National Right to Work Committee President Mark Mix issued the following statement ahead of the hearing:

America’s labor laws are badly in need of reform. Individual employees in a unionized workplace cannot escape a union boss-imposed contract. Even if they think that contract is unambiguously bad, even if they think they’d be better off without a union and disapprove of its presence in their workplace, these dissenting workers are forced to abide by the union’s terms and cannot deal with their employer directly. Rubbing salt in the wound, in the 24 states that lack a Right to Work law, workers can be forced to pay dues and fees to pay for the so-called union “representation” they do not want.

These twin injustices – forced “representation” and forced dues – must be eliminated if labor law and the process of union bargaining are to be reformed in a pro-worker direction. Senator Rand Paul’s National Right to Work Act (S. 533) would end forced union dues in all 50 states. That is the best available labor law reform and every Senator on the HELP Committee should support it.
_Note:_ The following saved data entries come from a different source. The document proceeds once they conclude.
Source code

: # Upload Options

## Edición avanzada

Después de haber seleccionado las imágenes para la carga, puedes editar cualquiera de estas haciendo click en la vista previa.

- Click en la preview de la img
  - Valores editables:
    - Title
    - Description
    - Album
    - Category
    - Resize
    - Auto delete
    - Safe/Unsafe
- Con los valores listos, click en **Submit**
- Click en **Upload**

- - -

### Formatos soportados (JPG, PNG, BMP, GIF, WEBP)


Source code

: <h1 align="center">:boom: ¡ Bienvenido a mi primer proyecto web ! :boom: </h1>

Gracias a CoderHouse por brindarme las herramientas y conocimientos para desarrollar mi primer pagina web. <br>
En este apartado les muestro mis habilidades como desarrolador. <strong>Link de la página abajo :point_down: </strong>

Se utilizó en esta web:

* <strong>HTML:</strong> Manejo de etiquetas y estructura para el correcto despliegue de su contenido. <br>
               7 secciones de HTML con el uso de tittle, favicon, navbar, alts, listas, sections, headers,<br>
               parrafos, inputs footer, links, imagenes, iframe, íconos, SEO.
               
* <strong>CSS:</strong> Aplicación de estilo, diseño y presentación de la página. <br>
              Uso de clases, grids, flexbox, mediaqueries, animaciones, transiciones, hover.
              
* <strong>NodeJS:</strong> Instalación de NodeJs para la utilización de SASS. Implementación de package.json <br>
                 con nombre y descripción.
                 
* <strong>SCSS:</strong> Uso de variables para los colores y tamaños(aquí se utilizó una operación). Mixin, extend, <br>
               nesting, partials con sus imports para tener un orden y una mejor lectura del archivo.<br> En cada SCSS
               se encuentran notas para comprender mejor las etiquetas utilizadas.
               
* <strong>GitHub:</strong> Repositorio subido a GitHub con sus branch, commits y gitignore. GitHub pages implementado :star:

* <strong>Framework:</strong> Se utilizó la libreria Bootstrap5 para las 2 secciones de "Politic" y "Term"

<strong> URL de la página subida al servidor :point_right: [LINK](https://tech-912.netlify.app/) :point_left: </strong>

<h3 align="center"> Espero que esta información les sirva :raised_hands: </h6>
The powerful union bosses who sit atop America’s major labor unions do not want to fix these injustices, because they benefit directly from the power conferred by forced representation and the money hauled in by forced dues. They’ll never address or even acknowledge any of the anti-worker compulsion that’s baked into America’s labor laws. Instead, they want to make compulsory unionism faster and more powerful.

Senator Hawley’s so-called “Faster Labor Contracts Act,” which he and Teamsters President Sean O’Brien will no doubt promote at tomorrow’s hearing, would not give workers any new protections from compulsory unionism. It wouldn’t give them a voice in the workplace. In fact, it ensures that decisions about their working lives are made far away in Washington, DC. Hawley’s bill sends union contract negotiations to federal arbiters if they don’t wrap up within a few months. This disastrous policy would put uninformed and potentially corrupt federal bureaucrats in charge of labor terms for private businesses across the country. These terms (which aren’t “contracts” since neither workers, employers, nor even unions must consent to them) will remain binding for two years, and will lead many businesses into financial ruin, costing workers their jobs.

As Senators consider the arguments presented in this hearing, they should remember that not every worker benefits from a union contract. Not every worker benefits from being forced to pay dues to an unwanted union. But every union boss, and every supporter of union bosses’ overwhelmingly left-wing political agenda, benefits when Big Labor is given increased coercive power over workers. Senators should decide who they represent – workers or union bosses – and treat the proposals presented at this hearing accordingly.